Work required:
Each line below should be repeated exactly, but no picture should be carried over.

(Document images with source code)

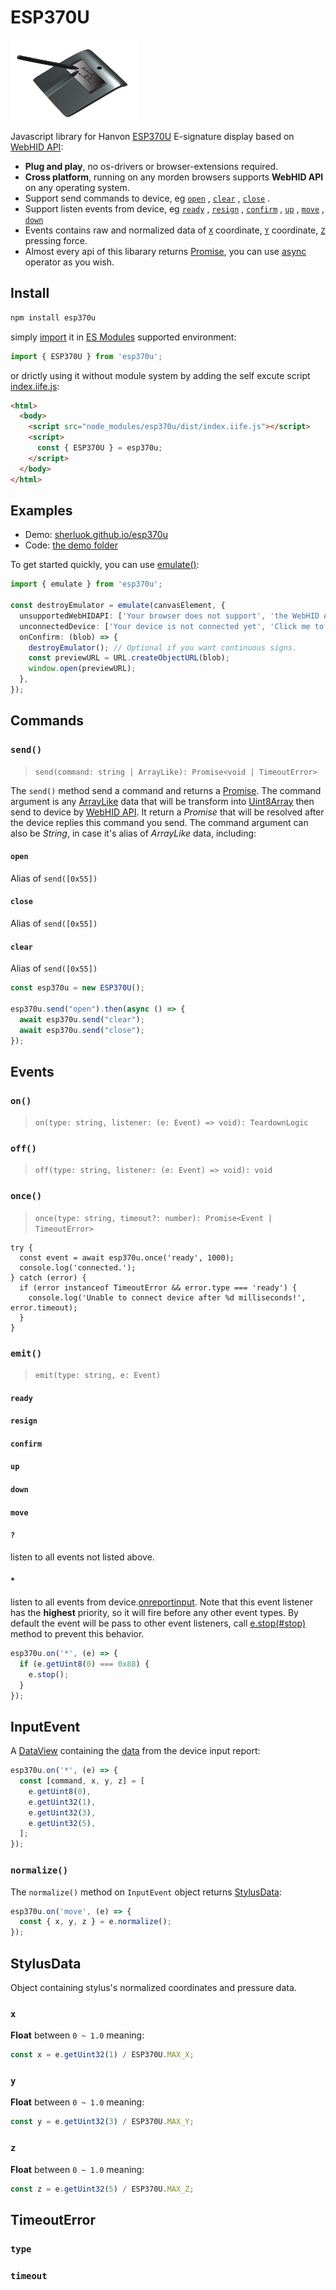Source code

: # ESP370U

![](./demo/device.png)

Javascript library for Hanvon [ESP370U](http://www.signpro.com.cn/en/products/signsmall/sign_370U.html) E-signature display based on [WebHID API](https://developer.mozilla.org/en-US/docs/Web/API/WebHID_API):

- **Plug and play**, no os-drivers or browser-extensions required.
- **Cross platform**, running on any morden browsers supports **WebHID API** on any operating system.
- Support send commands to device, eg [`open`](#open) , [`clear`](#clear) , [`close`](#close) .
- Support listen events from device, eg [`ready`](#ready) , [`resign`]() , [`confirm`]() , [`up`]() , [`move`]() , [`down`]()
- Events contains raw and normalized data of [`X`](#x) coordinate, [`Y`](#y) coordinate, [`Z`](#z) pressing force.
- Almost every api of this libarary returns [Promise](https://developer.mozilla.org/en-US/docs/Web/JavaScript/Reference/Global_Objects/Promise), you can use [async](https://developer.mozilla.org/en-US/docs/Web/JavaScript/Reference/Operators/await) operator as you wish.

## Install

```sh
npm install esp370u
```

simply [import](https://developer.mozilla.org/en-US/docs/Web/JavaScript/Reference/Statements/import) it in [ES Modules](https://developer.mozilla.org/en-US/docs/Web/JavaScript/Guide/Modules) supported environment:

```js
import { ESP370U } from 'esp370u';
```

or drictly using it without module system by adding the self excute script [index.iife.js](https://unpkg.com/esp370u/dist/index.iife.js):

```html
<html>
  <body>
    <script src="node_modules/esp370u/dist/index.iife.js"></script>
    <script>
      const { ESP370U } = esp370u;
    </script>
  </body>
</html>
```

## Examples

- Demo: [sherluok.github.io/esp370u](https://sherluok.github.io/ESP370U/)
- Code: [the demo folder](./docs/index.html)

To get started quickly, you can use [emulate()](#emulate):

```ts
import { emulate } from 'esp370u';

const destroyEmulator = emulate(canvasElement, {
  unsupportedWebHIDAPI: ['Your browser does not support', 'the WebHID API'],
  unconnectedDevice: ['Your device is not connected yet', 'Click me to connect ESP370U'],
  onConfirm: (blob) => {
    destroyEmulator(); // Optional if you want continuous signs.
    const previewURL = URL.createObjectURL(blob);
    window.open(previewURL);
  },
});
```

## Commands

### `send()`

> `send(command: string | ArrayLike): Promise<void | TimeoutError>`

The `send()` method send a command and returns a [Promise](https://developer.mozilla.org/en-US/docs/Web/JavaScript/Reference/Global_Objects/Promise). The command argument is any [ArrayLike]() data that will be transform into [Uint8Array]() then send to device by [WebHID API](). It return a *Promise* that will be resolved after the device replies this command you send. The command argument can also be *String*, in case it's alias of *ArrayLike* data, including:

#### `open`

Alias of `send([0x55])`

#### `close`

Alias of `send([0x55])`

#### `clear`

Alias of `send([0x55])`

```js
const esp370u = new ESP370U();

esp370u.send("open").then(async () => {
  await esp370u.send("clear");
  await esp370u.send("close");
});
```

## Events

### `on()`
> `on(type: string, listener: (e: Event) => void): TeardownLogic`

### `off()`
> `off(type: string, listener: (e: Event) => void): void`

### `once()`
> `once(type: string, timeout?: number): Promise<Event | TimeoutError>`

```tsbb
try {
  const event = await esp370u.once('ready', 1000);
  console.log('connected.');
} catch (error) {
  if (error instanceof TimeoutError && error.type === 'ready') {
    console.log('Unable to connect device after %d milliseconds!', error.timeout);
  }
}
```

### `emit()`
> `emit(type: string, e: Event)`

#### `ready`
#### `resign`
#### `confirm`
#### `up`
#### `down`
#### `move`
#### `?`

listen to all events not listed above.

#### `*`

listen to all events from device.[onreportinput](https://developer.mozilla.org/en-US/docs/Web/API/HIDDevice/oninputreport). Note that this event listener has the **highest** priority, so it will fire before any other event types. By default the event will be pass to other event listeners, call [e.stop(#stop)]() method to prevent this behavior.

```ts
esp370u.on('*', (e) => {
  if (e.getUint8(0) === 0x88) {
    e.stop();
  }
});
```

## InputEvent

A [DataView]() containing the [data](https://developer.mozilla.org/en-US/docs/Web/API/HIDInputReportEvent/data) from the device input report:

```ts
esp370u.on('*', (e) => {
  const [command, x, y, z] = [
    e.getUint8(0),
    e.getUint32(1),
    e.getUint32(3),
    e.getUint32(5),
  ];
});
```

### `normalize()`

The `normalize()` method on `InputEvent` object returns [StylusData](#stylusdata):

```ts
esp370u.on('move', (e) => {
  const { x, y, z } = e.normalize();
});
```

## StylusData

Object containing stylus's normalized coordinates and pressure data.

### `x`

**Float** between `0 ~ 1.0` meaning:

```ts
const x = e.getUint32(1) / ESP370U.MAX_X;
```

### `y`

**Float** between `0 ~ 1.0` meaning:

```ts
const y = e.getUint32(3) / ESP370U.MAX_Y;
```

### `z`

**Float** between `0 ~ 1.0` meaning:

```ts
const z = e.getUint32(5) / ESP370U.MAX_Z;
```

## TimeoutError

### `type`
### `timeout`
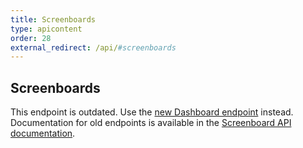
 ```yaml
---
title: Screenboards
type: apicontent
order: 28
external_redirect: /api/#screenboards
---
```

## Screenboards

<div class="alert alert-danger">
    This endpoint is outdated. Use the <a href="https://docs.datadoghq.com/api/#dashboards">new Dashboard endpoint</a> instead. Documentation for old endpoints is available in the <a href="https://docs.datadoghq.com/graphing/faq/screenboard-api-doc">Screenboard API documentation</a>.
</div>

Answer to this exercise:
Source code

: # ESP370U

![](./demo/device.png)

Javascript library for Hanvon [ESP370U](http://www.signpro.com.cn/en/products/signsmall/sign_370U.html) E-signature display based on [WebHID API](https://developer.mozilla.org/en-US/docs/Web/API/WebHID_API):

- **Plug and play**, no os-drivers or browser-extensions required.
- **Cross platform**, running on any morden browsers supports **WebHID API** on any operating system.
- Support send commands to device, eg [`open`](#open) , [`clear`](#clear) , [`close`](#close) .
- Support listen events from device, eg [`ready`](#ready) , [`resign`]() , [`confirm`]() , [`up`]() , [`move`]() , [`down`]()
- Events contains raw and normalized data of [`X`](#x) coordinate, [`Y`](#y) coordinate, [`Z`](#z) pressing force.
- Almost every api of this libarary returns [Promise](https://developer.mozilla.org/en-US/docs/Web/JavaScript/Reference/Global_Objects/Promise), you can use [async](https://developer.mozilla.org/en-US/docs/Web/JavaScript/Reference/Operators/await) operator as you wish.

## Install

```sh
npm install esp370u
```

simply [import](https://developer.mozilla.org/en-US/docs/Web/JavaScript/Reference/Statements/import) it in [ES Modules](https://developer.mozilla.org/en-US/docs/Web/JavaScript/Guide/Modules) supported environment:

```js
import { ESP370U } from 'esp370u';
```

or drictly using it without module system by adding the self excute script [index.iife.js](https://unpkg.com/esp370u/dist/index.iife.js):

```html
<html>
  <body>
    <script src="node_modules/esp370u/dist/index.iife.js"></script>
    <script>
      const { ESP370U } = esp370u;
    </script>
  </body>
</html>
```

## Examples

- Demo: [sherluok.github.io/esp370u](https://sherluok.github.io/ESP370U/)
- Code: [the demo folder](./docs/index.html)

To get started quickly, you can use [emulate()](#emulate):

```ts
import { emulate } from 'esp370u';

const destroyEmulator = emulate(canvasElement, {
  unsupportedWebHIDAPI: ['Your browser does not support', 'the WebHID API'],
  unconnectedDevice: ['Your device is not connected yet', 'Click me to connect ESP370U'],
  onConfirm: (blob) => {
    destroyEmulator(); // Optional if you want continuous signs.
    const previewURL = URL.createObjectURL(blob);
    window.open(previewURL);
  },
});
```

## Commands

### `send()`

> `send(command: string | ArrayLike): Promise<void | TimeoutError>`

The `send()` method send a command and returns a [Promise](https://developer.mozilla.org/en-US/docs/Web/JavaScript/Reference/Global_Objects/Promise). The command argument is any [ArrayLike]() data that will be transform into [Uint8Array]() then send to device by [WebHID API](). It return a *Promise* that will be resolved after the device replies this command you send. The command argument can also be *String*, in case it's alias of *ArrayLike* data, including:

#### `open`

Alias of `send([0x55])`

#### `close`

Alias of `send([0x55])`

#### `clear`

Alias of `send([0x55])`

```js
const esp370u = new ESP370U();

esp370u.send("open").then(async () => {
  await esp370u.send("clear");
  await esp370u.send("close");
});
```

## Events

### `on()`
> `on(type: string, listener: (e: Event) => void): TeardownLogic`

### `off()`
> `off(type: string, listener: (e: Event) => void): void`

### `once()`
> `once(type: string, timeout?: number): Promise<Event | TimeoutError>`

```tsbb
try {
  const event = await esp370u.once('ready', 1000);
  console.log('connected.');
} catch (error) {
  if (error instanceof TimeoutError && error.type === 'ready') {
    console.log('Unable to connect device after %d milliseconds!', error.timeout);
  }
}
```

### `emit()`
> `emit(type: string, e: Event)`

#### `ready`
#### `resign`
#### `confirm`
#### `up`
#### `down`
#### `move`
#### `?`

listen to all events not listed above.

#### `*`

listen to all events from device.[onreportinput](https://developer.mozilla.org/en-US/docs/Web/API/HIDDevice/oninputreport). Note that this event listener has the **highest** priority, so it will fire before any other event types. By default the event will be pass to other event listeners, call [e.stop(#stop)]() method to prevent this behavior.

```ts
esp370u.on('*', (e) => {
  if (e.getUint8(0) === 0x88) {
    e.stop();
  }
});
```

## InputEvent

A [DataView]() containing the [data](https://developer.mozilla.org/en-US/docs/Web/API/HIDInputReportEvent/data) from the device input report:

```ts
esp370u.on('*', (e) => {
  const [command, x, y, z] = [
    e.getUint8(0),
    e.getUint32(1),
    e.getUint32(3),
    e.getUint32(5),
  ];
});
```

### `normalize()`

The `normalize()` method on `InputEvent` object returns [StylusData](#stylusdata):

```ts
esp370u.on('move', (e) => {
  const { x, y, z } = e.normalize();
});
```

## StylusData

Object containing stylus's normalized coordinates and pressure data.

### `x`

**Float** between `0 ~ 1.0` meaning:

```ts
const x = e.getUint32(1) / ESP370U.MAX_X;
```

### `y`

**Float** between `0 ~ 1.0` meaning:

```ts
const y = e.getUint32(3) / ESP370U.MAX_Y;
```

### `z`

**Float** between `0 ~ 1.0` meaning:

```ts
const z = e.getUint32(5) / ESP370U.MAX_Z;
```

## TimeoutError

### `type`
### `timeout`
 ```yaml
---
title: Screenboards
type: apicontent
order: 28
external_redirect: /api/#screenboards
---
```

## Screenboards

<div class="alert alert-danger">
    This endpoint is outdated. Use the <a href="https://docs.datadoghq.com/api/#dashboards">new Dashboard endpoint</a> instead. Documentation for old endpoints is available in the <a href="https://docs.datadoghq.com/graphing/faq/screenboard-api-doc">Screenboard API documentation</a>.
</div>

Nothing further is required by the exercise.